* Work item *
The word "user" may appear in some lines of the data; copy every such line.

* Supplied records *

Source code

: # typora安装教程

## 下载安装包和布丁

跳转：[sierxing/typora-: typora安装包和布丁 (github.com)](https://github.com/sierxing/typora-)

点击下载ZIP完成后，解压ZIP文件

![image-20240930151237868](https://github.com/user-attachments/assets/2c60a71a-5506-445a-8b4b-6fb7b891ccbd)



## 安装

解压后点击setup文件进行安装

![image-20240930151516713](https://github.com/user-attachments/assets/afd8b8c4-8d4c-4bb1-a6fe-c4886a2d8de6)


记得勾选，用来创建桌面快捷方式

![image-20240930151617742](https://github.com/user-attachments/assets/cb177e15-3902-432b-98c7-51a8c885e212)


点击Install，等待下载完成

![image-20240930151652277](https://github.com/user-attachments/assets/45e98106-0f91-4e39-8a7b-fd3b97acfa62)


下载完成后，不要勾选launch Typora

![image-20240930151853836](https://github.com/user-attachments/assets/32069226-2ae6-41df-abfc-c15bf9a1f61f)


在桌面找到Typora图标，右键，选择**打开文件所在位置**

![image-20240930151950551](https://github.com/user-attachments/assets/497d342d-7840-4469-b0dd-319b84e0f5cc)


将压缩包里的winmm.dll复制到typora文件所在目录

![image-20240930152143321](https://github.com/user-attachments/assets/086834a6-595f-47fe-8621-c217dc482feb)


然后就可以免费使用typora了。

* Written solution *
![image-20240930151237868](https://github.com/user-attachments/assets/2c60a71a-5506-445a-8b4b-6fb7b891ccbd)
![image-20240930151516713](https://github.com/user-attachments/assets/afd8b8c4-8d4c-4bb1-a6fe-c4886a2d8de6)
![image-20240930151617742](https://github.com/user-attachments/assets/cb177e15-3902-432b-98c7-51a8c885e212)
![image-20240930151652277](https://github.com/user-attachments/assets/45e98106-0f91-4e39-8a7b-fd3b97acfa62)
![image-20240930151853836](https://github.com/user-attachments/assets/32069226-2ae6-41df-abfc-c15bf9a1f61f)
![image-20240930151950551](https://github.com/user-attachments/assets/497d342d-7840-4469-b0dd-319b84e0f5cc)
![image-20240930152143321](https://github.com/user-attachments/assets/086834a6-595f-47fe-8621-c217dc482feb)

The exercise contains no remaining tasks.